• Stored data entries
• • • •

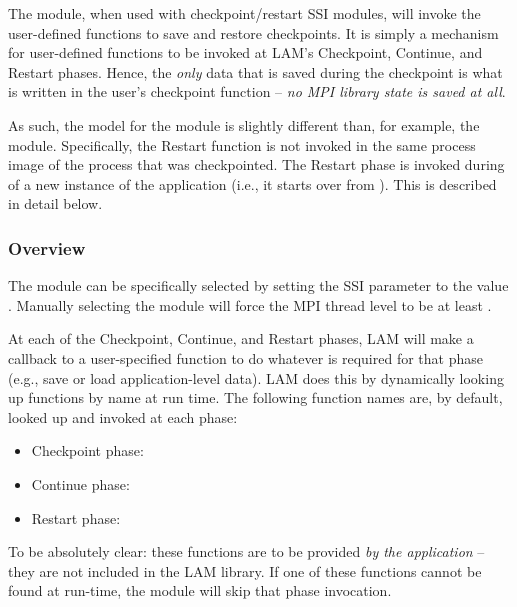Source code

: The  module, when used with checkpoint/restart SSI
modules, will invoke the user-defined functions to save and restore
checkpoints.  It is simply a mechanism for user-defined functions to
be invoked at LAM's Checkpoint, Continue, and Restart phases.  Hence,
the {\em only} data that is saved during the checkpoint is what is
written in the user's checkpoint function -- {\em no MPI library state
is saved at all}.

As such, the model for the  module is slightly different
than, for example, the  module.  Specifically, the Restart
function is not invoked in the same process image of the process that
was checkpointed.  The Restart phase is invoked during
 of a new instance of the application (i.e., it
starts over from ).  This is described in detail below.


\subsubsection{Overview}

The  module can be specifically selected by setting the 
 SSI parameter to the value .  Manually 
selecting the  module will force the MPI thread level to be at 
least .

At each of the Checkpoint, Continue, and Restart phases, LAM will make
a callback to a user-specified function to do whatever is required for
that phase (e.g., save or load application-level data).  LAM does this
by dynamically looking up functions by name at run time.  The
following function names are, by default, looked up and invoked at
each phase:

\begin{itemize}
\item Checkpoint phase: 
\item Continue phase: 
\item Restart phase: 
\end{itemize}

To be absolutely clear: these functions are to be provided {\em by the
  application} -- they are not included in the LAM library.  If one of
these functions cannot be found at run-time, the  module
will skip that phase invocation.

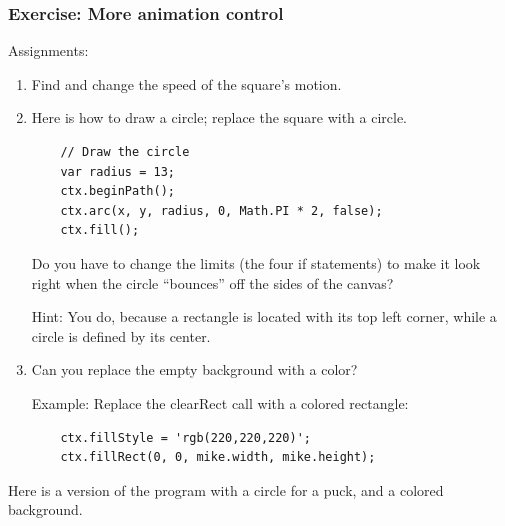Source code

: \documentclass[11pt]{article}
\begin{document}
\subsubsection{Exercise: More animation control}

Assignments:

\begin{enumerate}

\item Find and change the speed of the square's motion.

\item Here is how to draw a circle; replace the square with a circle.

\begin{verbatim}
    // Draw the circle
    var radius = 13;
    ctx.beginPath();
    ctx.arc(x, y, radius, 0, Math.PI * 2, false);
    ctx.fill();
\end{verbatim}

Do you have to change the limits (the four if statements) to make it
look right when the circle ``bounces'' off the sides of the canvas?

Hint: You do, because a rectangle is located with its top left corner,
while a circle is defined by its center.

\item Can you replace the empty background with a color?

Example: Replace the clearRect call with a colored rectangle:

\begin{verbatim}
    ctx.fillStyle = 'rgb(220,220,220)';
    ctx.fillRect(0, 0, mike.width, mike.height);
\end{verbatim}

\end{enumerate}

Here is a version of the program with a circle for a puck, and a
colored background.
\end{document}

• • • •

• What the task asks
Without the pictures, restate each entry exactly.

• Reply to the exercise
Source code

: The  module, when used with checkpoint/restart SSI
modules, will invoke the user-defined functions to save and restore
checkpoints.  It is simply a mechanism for user-defined functions to
be invoked at LAM's Checkpoint, Continue, and Restart phases.  Hence,
the {\em only} data that is saved during the checkpoint is what is
written in the user's checkpoint function -- {\em no MPI library state
is saved at all}.

As such, the model for the  module is slightly different
than, for example, the  module.  Specifically, the Restart
function is not invoked in the same process image of the process that
was checkpointed.  The Restart phase is invoked during
 of a new instance of the application (i.e., it
starts over from ).  This is described in detail below.


\subsubsection{Overview}

The  module can be specifically selected by setting the 
 SSI parameter to the value .  Manually 
selecting the  module will force the MPI thread level to be at 
least .

At each of the Checkpoint, Continue, and Restart phases, LAM will make
a callback to a user-specified function to do whatever is required for
that phase (e.g., save or load application-level data).  LAM does this
by dynamically looking up functions by name at run time.  The
following function names are, by default, looked up and invoked at
each phase:

\begin{itemize}
\item Checkpoint phase: 
\item Continue phase: 
\item Restart phase: 
\end{itemize}

To be absolutely clear: these functions are to be provided {\em by the
  application} -- they are not included in the LAM library.  If one of
these functions cannot be found at run-time, the  module
will skip that phase invocation.

Source code

: \documentclass[11pt]{article}
\begin{document}
\subsubsection{Exercise: More animation control}

Assignments:

\begin{enumerate}

\item Find and change the speed of the square's motion.

\item Here is how to draw a circle; replace the square with a circle.

\begin{verbatim}
    // Draw the circle
    var radius = 13;
    ctx.beginPath();
    ctx.arc(x, y, radius, 0, Math.PI * 2, false);
    ctx.fill();
\end{verbatim}

Do you have to change the limits (the four if statements) to make it
look right when the circle ``bounces'' off the sides of the canvas?

Hint: You do, because a rectangle is located with its top left corner,
while a circle is defined by its center.

\item Can you replace the empty background with a color?

Example: Replace the clearRect call with a colored rectangle:

\begin{verbatim}
    ctx.fillStyle = 'rgb(220,220,220)';
    ctx.fillRect(0, 0, mike.width, mike.height);
\end{verbatim}

\end{enumerate}

Here is a version of the program with a circle for a puck, and a
colored background.
\end{document}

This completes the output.